Days after the Chancellor Philip Hammond announced a new 25 percent tax charge on moving funds overseas from a U.K. registered pension scheme, the British Chartered Institute of Taxation (CIOT) criticised the move and suggested there should be additional exemptions for people who are genuinely moving overseas.
Hammond said in the Spring Budget that transfers of tax-relieved pension funds to overseas pension schemes will be subject to the charge on transfer with immediate effect.
However, he added there would not be any charge if at the point of transfer both the individual and the pension savings are in the same country, both are within the European Economic Area or the Qualifying Recognised Overseas Pension Scheme (QROPS) is provided by the person’s employer.
The Chancellor’s measure is aimed at dissuading people in the U.K. from transferring their pension savings to overseas schemes that are aimed at letting savers have early access to their money free of taxes.

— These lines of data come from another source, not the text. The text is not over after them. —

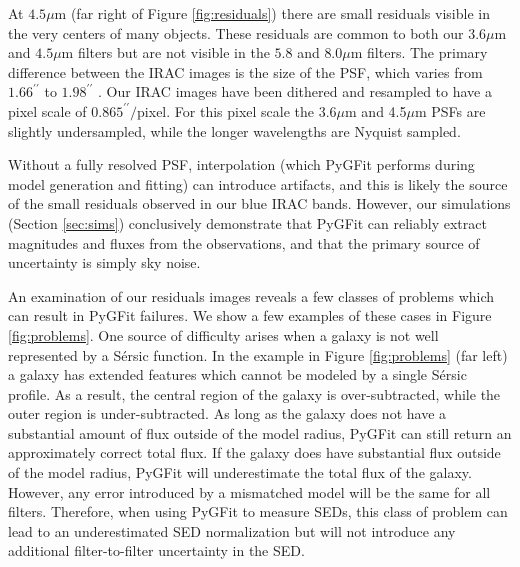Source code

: \documentclass[preprint]{aastex}
\newcommand{\sersic}{S\'{e}rsic}
\newcommand{\pygfit}{PyGFit}
\begin{document}
At $4.5\mu$m (far right of Figure \ref{fig:residuals}) there are small residuals visible in the very centers of many objects.  These residuals are common to both our $3.6\mu$m and $4.5\mu$m filters but are not visible in the $5.8$ and $8.0\mu$m filters.  The primary difference between the IRAC images is the size of the PSF, which varies from $1.66^{\prime\prime}$ to $1.98^{\prime\prime}$ \citep{irac}. Our IRAC images have been dithered and resampled to have a pixel scale of $0.865^{\prime\prime}/$pixel. For this pixel scale the 3.6$\mu$m and 4.5$\mu$m PSFs are slightly undersampled, while the longer wavelengths are Nyquist sampled.

Without a fully resolved PSF, interpolation (which \pygfit{} performs during model generation and fitting) can introduce artifacts, and this is likely the source of the small residuals observed in our blue IRAC bands.  However, our simulations (Section \ref{sec:sims}) conclusively demonstrate that \pygfit{} can reliably extract magnitudes and fluxes from the observations, and that the primary source of uncertainty is simply sky noise.

An examination of our residuals images reveals a few classes of problems which can result in \pygfit{} failures.  We show a few examples of these cases in Figure \ref{fig:problems}.  One source of difficulty arises when a galaxy is not well represented by a \sersic{} function.  In the example in Figure \ref{fig:problems} (far left) a galaxy has extended features which cannot be modeled by a single \sersic{} profile.  As a result, the central region of the galaxy is over-subtracted, while the outer region is under-subtracted.  As long as the galaxy does not have a substantial amount of flux outside of the model radius, \pygfit{} can still return an approximately correct total flux.  If the galaxy does have substantial flux outside of the model radius, \pygfit{} will underestimate the total flux of the galaxy.  However, any error introduced by a mismatched model will be the same for all filters.  Therefore, when using \pygfit{} to measure SEDs, this class of problem can lead to an underestimated SED normalization but will not introduce any additional filter-to-filter uncertainty in the SED.
\end{document}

The Chair of the CIOT’s Employment Taxes Subcommittee Colin Ben-Nathan said certain criteria should be applied as in many cases there will be legitimate reasons for wanting to move pension funds outside of the United Kingdom, including emigration and full-time working abroad.
“What is needed therefore is some flexibility to permit tax-free transfers in appropriate cases,” Mr Ben-Nathan added.
However critical, Be-Nathan welcomed various exemptions to the tax charge, for example, where the QROPS and individual are in the same country post transfer, both are in the EEA or the pension scheme is provided by the individual’s employer.
“These exceptions are welcome but the CIOT is concerned that they are not wide enough,” he said. “While there may be relatively small numbers of people unfairly affected, the impact on each such individual could be very significant.”
The Chancellor’s move will likely compel savers to leave their pensions where they are, providing a healthy boost to U.K. treasury coffers.
The measure is also aimed at deterring people from moving pensions into jurisdictions where their savings are no longer protected by U.K. regulators and at clamping down on people who, for example, retire to another European country while parking their pension in an offshore tax haven.
Hammond’s move came into effect on the midnight of 8 March.
Tom Selby, a senior analyst at AJ Bell, said: ‘QROPS transfer requests on or after 9 March will be hit with a 25 per cent tax charge.
At present, retirees have the option of transferring their pensions abroad as long as the scheme at the other end – known officially as ‘QROPS’ or Qualifying Recognised Overseas Pension Scheme – is approved by the U.K. tax authority.
QROPS were originally designed to make it easier for people leaving the U.K. to retire to another country and take their pension with them. However, the structure has increasingly been manipulated by those looking to artificially cut their tax bills.
Thus, the 25 percent levy for transfers to a country where the individual is not residing should act as a severe deterrent to abuse of the system, said an expert on the issue.